Sunday, August 28, 2011

Coherence Random Questions?

What will happen if the eviction policy dictates that we evict an entry from the backing map that is still in the write-behind queue (and therefore has not been flushed to the database)?

In this situation, the read-write backing map will synchronously invoke the store operation on any entries about to be evicted. The implication here is that the client thread performing the put operation will be blocked while evicted entries are flushed to the database. It is an unfortunate side effect for the client thread, as its operation will experience a higher than expected latency, but it acts as a necessary throttle to avoid losing data. This edge condition highlights the necessity to configure a worker thread pool even for caches that are strictly performing write behind in order to prevent this flush from occurring on the service thread. It is important to keep in mind that the store operation will not always necessarily be performed by the write-behind thread. Note that this can also occur with caches that have expiry configured. The likelihood of this occurring will decrease if there is a large difference between expiry time and write-behind time.

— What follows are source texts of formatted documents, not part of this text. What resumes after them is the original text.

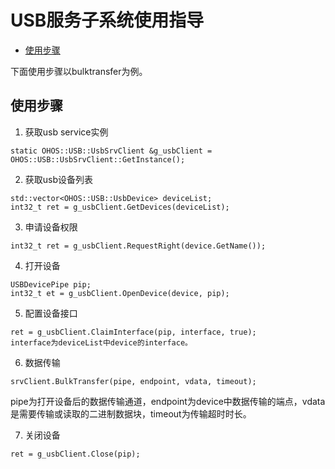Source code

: # USB服务子系统使用指导<a name="ZH-CN_TOPIC_0000001077367159"></a>

-   [使用步骤](#section18816105182315)

下面使用步骤以bulktransfer为例。

## 使用步骤<a name="section18816105182315"></a>

1.  获取usb service实例

```
static OHOS::USB::UsbSrvClient &g_usbClient = OHOS::USB::UsbSrvClient::GetInstance();
```

2.  获取usb设备列表

```
std::vector<OHOS::USB::UsbDevice> deviceList;
int32_t ret = g_usbClient.GetDevices(deviceList);
```

3.  申请设备权限

```
int32_t ret = g_usbClient.RequestRight(device.GetName());
```

4.  打开设备

```
USBDevicePipe pip;
int32_t et = g_usbClient.OpenDevice(device, pip);
```

5.  配置设备接口

```
ret = g_usbClient.ClaimInterface(pip, interface, true);
interface为deviceList中device的interface。
```

6.  数据传输

```
srvClient.BulkTransfer(pipe, endpoint, vdata, timeout);
```
pipe为打开设备后的数据传输通道，endpoint为device中数据传输的端点，vdata是需要传输或读取的二进制数据块，timeout为传输超时时长。

7.  关闭设备

```
ret = g_usbClient.Close(pip);
```
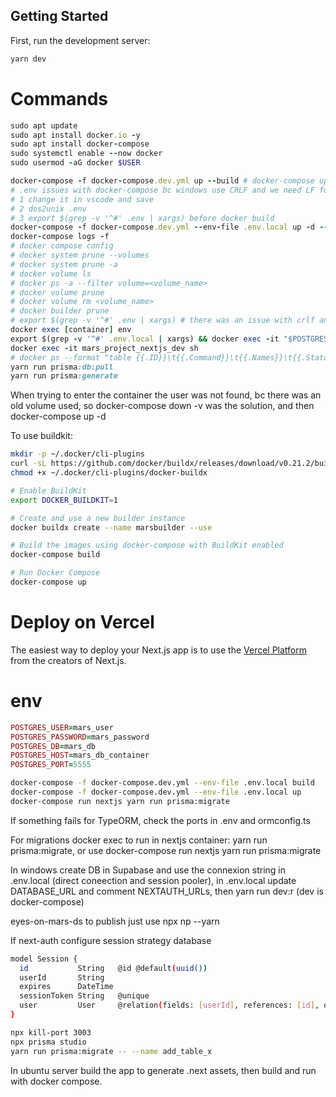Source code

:## Getting Started

First, run the development server:

```bash
yarn dev
```

# Commands

```ruby
sudo apt update
sudo apt install docker.io -y
sudo apt install docker-compose
sudo systemctl enable --now docker
sudo usermod -aG docker $USER

docker-compose -f docker-compose.dev.yml up --build # docker-compose up --build [service] & docker-compose restart
# .env issues with docker-compose bc windows use CRLF and we need LF for unix, options:
# 1 change it in vscode and save
# 2 dos2unix .env
# 3 export $(grep -v '^#' .env | xargs) before docker build
docker-compose -f docker-compose.dev.yml --env-file .env.local up -d --build
docker-compose logs -f
# docker compose config
# docker system prune --volumes
# docker system prune -a
# docker volume ls
# docker ps -a --filter volume=<volume_name>
# docker volume prune
# docker volume rm <volume_name>
# docker builder prune
# export $(grep -v '^#' .env | xargs) # there was an issue with crlf and lf for .env
docker exec [container] env
export $(grep -v '^#' .env.local | xargs) && docker exec -it "$POSTGRES_HOST_DEV" psql -U "$POSTGRES_USER" -d "$POSTGRES_DB"
docker exec -it mars_project_nextjs_dev sh
# docker ps --format "table {{.ID}}\t{{.Command}}\t{{.Names}}\t{{.Status}}"
yarn run prisma:db:pull
yarn run prisma:generate
```

When trying to enter the container the user was not found, bc there was an old volume used, so docker-compose down -v was the solution, and then docker-compose up -d

To use buildkit:

```bash
mkdir -p ~/.docker/cli-plugins
curl -sL https://github.com/docker/buildx/releases/download/v0.21.2/buildx-v0.21.2.linux-amd64 -o ~/.docker/cli-plugins/docker-buildx
chmod +x ~/.docker/cli-plugins/docker-buildx

# Enable BuildKit
export DOCKER_BUILDKIT=1

# Create and use a new builder instance
docker buildx create --name marsbuilder --use

# Build the images using docker-compose with BuildKit enabled
docker-compose build

# Run Docker Compose
docker-compose up
```

# Deploy on Vercel

The easiest way to deploy your Next.js app is to use the [Vercel Platform](https://vercel.com/new?utm_medium=default-template&filter=next.js&utm_source=create-next-app&utm_campaign=create-next-app-readme) from the creators of Next.js.

# env

```ruby
POSTGRES_USER=mars_user
POSTGRES_PASSWORD=mars_password
POSTGRES_DB=mars_db
POSTGRES_HOST=mars_db_container
POSTGRES_PORT=5555
```

```bash
docker-compose -f docker-compose.dev.yml --env-file .env.local build
docker-compose -f docker-compose.dev.yml --env-file .env.local up
docker-compose run nextjs yarn run prisma:migrate
```

If something fails for TypeORM, check the ports in .env and ormconfig.ts

For migrations docker exec to run in nextjs container: yarn run prisma:migrate, or use docker-compose run nextjs yarn run prisma:migrate

In windows create DB in Supabase and use the connexion string in .env.local (direct coneection and session pooler), in .env.local update DATABASE_URL and comment NEXTAUTH_URLs, then yarn run dev:r (dev is docker-compose)

eyes-on-mars-ds to publish just use npx np --yarn

If next-auth configure session strategy database

```bash
model Session {
  id           String   @id @default(uuid())
  userId       String
  expires      DateTime
  sessionToken String   @unique
  user         User     @relation(fields: [userId], references: [id], onDelete: Cascade)
}
```

```bash
npx kill-port 3003
npx prisma studio
yarn run prisma:migrate -- --name add_table_x
```

In ubuntu server build the app to generate .next assets, then build and run with docker compose.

What are service threads and how is the PUT operation managed in the Coherence Grid?

Each clustered service in Coherence is represented by a service thread at each JVM participating in the cluster. This thread is responsible for communicating with other nodes and providing the functionality exposed via the NamedCache API along with system level functionality such as life-cycle, distribution and fail-over. As a rule, all communications between the service threads are done in an asynchronous (non-blocking) mode, allowing for a minimum processing latency at this tier. On the other hand, the client functionality (for example a NamedCache.put call) is quite often implemented using a synchronous (blocking) approach using the internal poll API. Naturally, this poll API is not allowed to be used by the service thread, since this could lead to a high latency at best and deadlock at worst. When a listener is added to a local map that is used as a primary storage for the partitioned cache service, the events that such a listener receives are sent synchronously on that same service thread. It is discouraged to perform any operations that have a potential of blocking during such an event processing. A best practice is to queue the event and process it asynchronously on a different thread.

Monday, August 22, 2011

Coherence - Large clusters hanging in queries

There will be instances where you might need to query the entire coherence cluster spanning 100+ nodes and you might experience that the queries are not completed in hours.

Filter filter =
Set entries = CacheFactory.getCache(cacheName).entrySet(filter);

The filters' should be constructed optimally and if the queries are spanning 100+ nodes then try using the PartitionedFilter for executing such queries. The Paritition filter limits the scope of another filter to those entries that have keys that belong to the specified partition set. This approach may complicate the client code, but can dramatically reduce the memory footprint used by the requestor.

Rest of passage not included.